A day does not go by that I don’t see dogs off their leash, either in Marine Stadium (often on the beach), or running across Marina Vista Park. Owners typically ignore the request to put their dog on a leash, and in the case of a pit bull, I cannot take the risk of getting close to an owner.
There is a reason why this breed is banned in many countries, why it is typically the most common breed to be found in animal shelters, and why it is accountable for the most canine attacks in this country.
Somehow we need better enforcement in Marine Stadium and Marina Vista Park. It’s just a matter of time before we read about the next attack.
I tell my friends and acquaintances that Long Beach is a beacon of hope and caring in the fight against homelessness. That doesn’t mean we have won, but with people like you and those who serve on the front lines, we just keep at it.
You didn’t pull any punches (“In Closed Session,” June 6) and yet I felt that you expressed that we are not going to sit back and puff out our chests because we are better than most. It is an accountability that I think all of us in the city share.
In the June 6 Grunion, there are three opinion pieces: "Homeless Numbers Hurt,” “Dirty Beach” and “Nothing Subtle About Sea Level." They all impact each other one way or another and that's something people are not talking about. If these three impact each other and we’re not talking about them, how can we try to fix things?
Anyone who is homeless or has been homeless can tell you things are getting worse and not better. Just watch the news and you’ll see the problem all over the world. How do you count everyone if you don't know where everyone is or everyone wants to tell you they are homeless. The numbers will never be right.
About dirty beaches, the problem is there is no real enforcement when it comes to litter laws. All one has to do is pull the history on tickets and you will see there's no real enforcement or real education to not litter. When is the last time you saw anything in the newspaper, TV, or anything in Long Beach on this?
Now since sea level and climate change go hand-in-hand, they are adding to the other two problems. Climate change and sea level rise will add to our homelessness and housing problems. Here are a few environmental words people should look up. Climate Gentrification, Environmental Racism and Climate Migration. See if these words don't have a impact on housing, homelessness, dirty beaches and sea level.

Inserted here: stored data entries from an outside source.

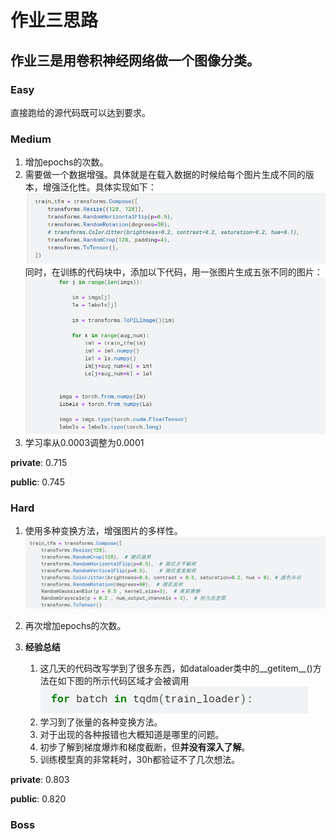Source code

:# 作业三思路

## 作业三是用卷积神经网络做一个图像分类。

### Easy 
直接跑给的源代码既可以达到要求。

### Medium
1. 增加epochs的次数。
2. 需要做一个数据增强。具体就是在载入数据的时候给每个图片生成不同的版本，增强泛化性。具体实现如下：
![alt text](image-2.png)
同时，在训练的代码块中，添加以下代码，用一张图片生成五张不同的图片：
![alt text](image-3.png)
3. 学习率从0.0003调整为0.0001

**private**: 0.715  

**public**: 0.745

### Hard
1. 使用多种变换方法，增强图片的多样性。
![alt text](image-4.png)
2. 再次增加epochs的次数。

3. **经验总结**
    1) 这几天的代码改写学到了很多东西，如dataloader类中的__getitem__()方法在如下图的所示代码区域才会被调用
        ![alt text](image-5.png)
    2) 学习到了张量的各种变换方法。
    3) 对于出现的各种报错也大概知道是哪里的问题。
    4) 初步了解到梯度爆炸和梯度截断，但**并没有深入了解**。
    5) 训练模型真的非常耗时，30h都验证不了几次想法。

**private**: 0.803  

**public**: 0.820

### Boss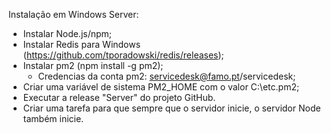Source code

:Instalação em Windows Server:
- Instalar Node.js/npm;
- Instalar Redis para Windows (https://github.com/tporadowski/redis/releases);
- Instalar pm2 (npm install -g pm2);
    - Credencias da conta pm2: servicedesk@famo.pt/servicedesk;
- Criar uma variável de sistema PM2_HOME com o valor C:\etc\.pm2;
- Executar a release "Server" do projeto GitHub.
- Criar uma tarefa para que sempre que o servidor inicie, o servidor Node também inicie.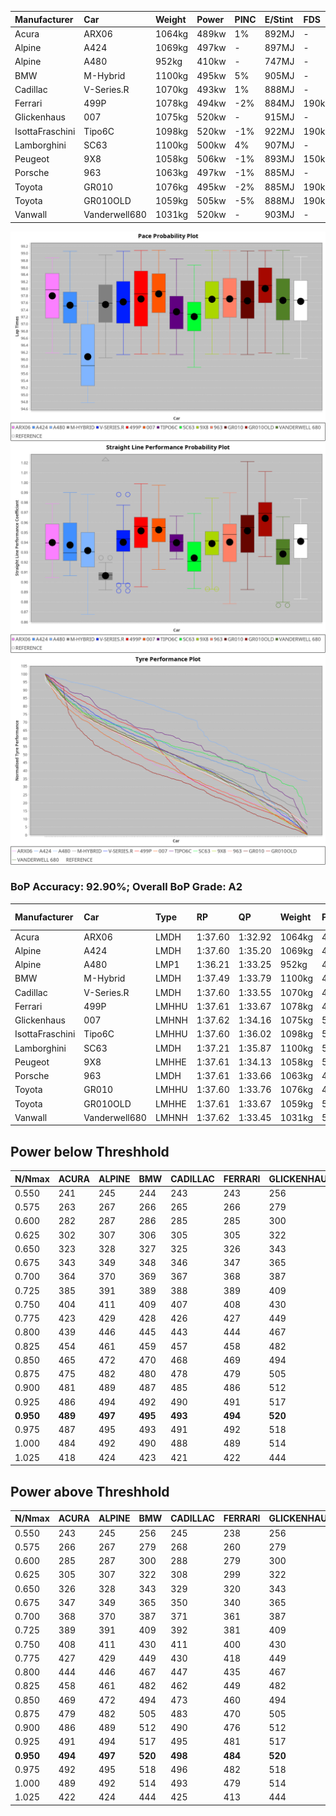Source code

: |Manufacturer|Car|Weight|Power|PINC|E/Stint|FDS|
|:-|:-|:-|:-|:-|:-|:-|
|Acura|ARX06|1064kg|489kw|1%|892MJ|-|
|Alpine|A424|1069kg|497kw|-|897MJ|-|
|Alpine|A480|952kg|410kw|-|747MJ|-|
|BMW|M-Hybrid|1100kg|495kw|5%|905MJ|-|
|Cadillac|V-Series.R|1070kg|493kw|1%|888MJ|-|
|Ferrari|499P|1078kg|494kw|-2%|884MJ|190kph|
|Glickenhaus|007|1075kg|520kw|-|915MJ|-|
|IsottaFraschini|Tipo6C|1098kg|520kw|-1%|922MJ|190kph|
|Lamborghini|SC63|1100kg|500kw|4%|907MJ|-|
|Peugeot|9X8|1058kg|506kw|-1%|893MJ|150kph|
|Porsche|963|1063kg|497kw|-1%|885MJ|-|
|Toyota|GR010|1076kg|495kw|-2%|885MJ|190kph|
|Toyota|GR010OLD|1059kg|505kw|-5%|888MJ|190kph|
|Vanwall|Vanderwell680|1031kg|520kw|-|903MJ|-|

![PACECHART](./IMG/AUTO.png)
![STRAIGHTLINEPERFORMANCECHART](./IMG/AUTO_sp.png)
![TYREPERFORMANCECHART](./IMG/AUTO_tw.png)

### BoP Accuracy: 92.90%; Overall BoP Grade: A2
|Manufacturer|Car|Type|RP|QP|Weight|Power¹|Threshhold|PINC|Power²|E/Stint|AVG Vmax|FDS|RDLC|L/Stint|BOP-Grade|ModelAccuracy|ModelPoints|Match%|
|:-|:-|:-|:-|:-|:-|:-|:-|:-|:-|:-|:-|:-|:-|:-|:-|:-|:-|:-|
|Acura|ARX06|LMDH|1:37.60|1:32.92|1064kg|489kw|210.0kph|1%|494kw|892MJ|290.59kph|-|1.00|37|~A1|100.00%|995|100.00%|
|Alpine|A424|LMDH|1:37.60|1:35.20|1069kg|497kw|210.0kph|-|497kw|897MJ|290.33kph|-|0.99|37|+B1|80.53%|517|88.91%|
|Alpine|A480|LMP1|1:36.21|1:33.25|952kg|410kw|210.0kph|-|410kw|747MJ|287.91kph|-|0.97|35|-Ω1|56.35%|794|48.37%|
|BMW|M-Hybrid|LMDH|1:37.49|1:33.79|1100kg|495kw|210.0kph|5%|520kw|905MJ|286.70kph|-|0.97|37|~A1|96.62%|1656|96.06%|
|Cadillac|V-Series.R|LMDH|1:37.60|1:33.55|1070kg|493kw|210.0kph|1%|498kw|888MJ|290.28kph|-|0.99|37|+A2|90.68%|2081|94.23%|
|Ferrari|499P|LMHHU|1:37.61|1:33.67|1078kg|494kw|210.0kph|-2%|484kw|884MJ|291.49kph|190kph|1.02|37|~A1|94.63%|2574|100.00%|
|Glickenhaus|007|LMHNH|1:37.62|1:34.16|1075kg|520kw|0.0kph|-|520kw|915MJ|294.18kph|-|0.91|37|~A1|94.93%|1610|100.00%|
|IsottaFraschini|Tipo6C|LMHHU|1:37.60|1:36.02|1098kg|520kw|210.0kph|-1%|515kw|922MJ|291.16kph|190kph|1.01|37|+B2|66.67%|96|83.62%|
|Lamborghini|SC63|LMDH|1:37.21|1:35.87|1100kg|500kw|210.0kph|4%|520kw|907MJ|288.56kph|-|1.00|37|-A2|92.15%|399|91.12%|
|Peugeot|9X8|LMHHE|1:37.61|1:34.13|1058kg|506kw|210.0kph|-1%|501kw|893MJ|290.61kph|150kph|1.01|37|~A1|83.80%|2473|100.00%|
|Porsche|963|LMDH|1:37.61|1:33.66|1063kg|497kw|210.0kph|-1%|492kw|885MJ|290.77kph|-|1.00|37|~A1|95.67%|5902|100.00%|
|Toyota|GR010|LMHHU|1:37.60|1:33.76|1076kg|495kw|210.0kph|-2%|485kw|885MJ|291.63kph|190kph|1.02|37|~A1|91.69%|3310|100.00%|
|Toyota|GR010OLD|LMHHE|1:37.61|1:33.67|1059kg|505kw|210.0kph|-5%|480kw|888MJ|294.05kph|190kph|1.02|37|~A1|85.24%|1322|100.00%|
|Vanwall|Vanderwell680|LMHNH|1:37.62|1:33.45|1031kg|520kw|0.0kph|-|520kw|903MJ|291.17kph|-|1.01|37|~A1|93.72%|627|98.26%|

## Power below Threshhold
|N/Nmax|ACURA|ALPINE|BMW|CADILLAC|FERRARI|GLICKENHAUS|ISOTTAFRASCHINI|LAMBORGHINI|PEUGEOT|PORSCHE|TOYOTA|TOYOTA|VANWALL|​|RPM|A480|
|:-|:-|:-|:-|:-|:-|:-|:-|:-|:-|:-|:-|:-|:-|:-|:-|:-|
|0.550|241|245|244|243|243|256|256|246|249|245|244|249|256|​|--|-|
|0.575|263|267|266|265|266|279|279|269|272|267|266|272|279|​|--|-|
|0.600|282|287|286|285|285|300|300|289|292|287|286|292|300|​|--|-|
|0.625|302|307|306|305|305|322|322|309|313|307|306|312|322|​|--|-|
|0.650|323|328|327|325|326|343|343|330|334|328|327|333|343|​|--|-|
|0.675|343|349|348|346|347|365|365|351|355|349|348|355|365|​|--|-|
|0.700|364|370|369|367|368|387|387|372|377|370|369|376|387|​|--|-|
|0.725|385|391|389|388|389|409|409|393|398|391|389|397|409|​|--|-|
|0.750|404|411|409|407|408|430|430|413|418|411|409|417|430|​|--|-|
|0.775|423|429|428|426|427|449|449|432|437|429|428|436|449|​|5000|241|
|0.800|439|446|445|443|444|467|467|449|454|446|445|454|467|​|5500|284|
|0.825|454|461|459|457|458|482|482|464|469|461|459|469|482|​|6000|318|
|0.850|465|472|470|468|469|494|494|475|481|472|470|480|494|​|6500|359|
|0.875|475|482|480|478|479|505|505|485|491|482|480|490|505|​|7000|401|
|0.900|481|489|487|485|486|512|512|492|498|489|487|497|512|​|7500|411|
|0.925|486|494|492|490|491|517|517|497|503|494|492|502|517|​|8000|407|
|**0.950**|**489**|**497**|**495**|**493**|**494**|**520**|**520**|**500**|**506**|**497**|**495**|**505**|**520**|**​**|**8500**|**410**|
|0.975|487|495|493|491|492|518|518|498|504|495|493|503|518|​|9000|205|
|1.000|484|492|490|488|489|514|514|495|501|492|490|500|514|​|--|-|
|1.025|418|424|423|421|422|444|444|427|432|424|423|431|444|​|--|-|

## Power above Threshhold
|N/Nmax|ACURA|ALPINE|BMW|CADILLAC|FERRARI|GLICKENHAUS|ISOTTAFRASCHINI|LAMBORGHINI|PEUGEOT|PORSCHE|TOYOTA|TOYOTA|VANWALL|​|RPM|A480|
|:-|:-|:-|:-|:-|:-|:-|:-|:-|:-|:-|:-|:-|:-|:-|:-|:-|
|0.550|243|245|256|245|238|256|254|256|247|242|239|236|256|​|--|-|
|0.575|266|267|279|268|260|279|277|279|270|265|261|258|279|​|--|-|
|0.600|285|287|300|288|279|300|297|300|290|284|280|277|300|​|--|-|
|0.625|305|307|322|308|299|322|319|322|310|304|300|297|322|​|--|-|
|0.650|326|328|343|329|320|343|340|343|331|325|320|317|343|​|--|-|
|0.675|347|349|365|350|340|365|362|365|352|345|341|337|365|​|--|-|
|0.700|368|370|387|371|361|387|383|387|373|366|362|358|387|​|--|-|
|0.725|389|391|409|392|381|409|405|409|394|387|382|378|409|​|--|-|
|0.750|408|411|430|411|400|430|426|430|414|407|401|397|430|​|--|-|
|0.775|427|429|449|430|418|449|445|449|433|425|419|415|449|​|5000|241|
|0.800|444|446|467|447|435|467|463|467|450|442|436|431|467|​|5500|284|
|0.825|458|461|482|462|449|482|478|482|465|456|450|445|482|​|6000|318|
|0.850|469|472|494|473|460|494|489|494|476|467|461|456|494|​|6500|359|
|0.875|479|482|505|483|470|505|500|505|486|477|471|466|505|​|7000|401|
|0.900|486|489|512|490|476|512|507|512|493|484|477|472|512|​|7500|411|
|0.925|491|494|517|495|481|517|512|517|498|489|482|477|517|​|8000|407|
|**0.950**|**494**|**497**|**520**|**498**|**484**|**520**|**515**|**520**|**501**|**492**|**485**|**480**|**520**|**​**|**8500**|**410**|
|0.975|492|495|518|496|482|518|513|518|499|490|483|478|518|​|9000|205|
|1.000|489|492|514|493|479|514|509|514|496|487|480|475|514|​|--|-|
|1.025|422|424|444|425|413|444|440|444|428|420|414|410|444|​|--|-|
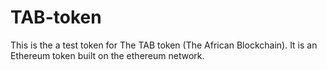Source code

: # TAB-token

This is the a test token for The TAB token (The African Blockchain).
It is an Ethereum token built on the ethereum network.
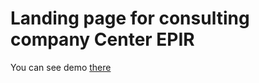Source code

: # Landing page for consulting company Center EPIR
You can see demo [there](https://nikkov13.github.io/Center-epir/build/index.html)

Did you know that the plastic gives off gases when it breaks down in the ocean and it adds to climate change? There's so much more that is not talked about and should when it comes to all these problems and others.
Source Of Trash
From the June 6 “Our Mailbox” please send Bruce Graham of Glendale a thank you for coming to the beach and picking up a bunch of trash.
While his suggestions about how we Belmont Shore/Naples residents could improve our beach clean up procedures are appreciated, it may also be helpful for Bruce and his neighbors to realize much of the trash on our beaches originates in their neighborhoods and makes its way to us via the LA River.
So, it’s very likely one of the straws he picked up could have been his own.
This week, my family attended the Baccalaureate and Student Awards for Wilson High School, a public school in the Long Beach Unified School System. It was such a Long Beach event — loud, diverse, happy, and it was great to be part of the crowd.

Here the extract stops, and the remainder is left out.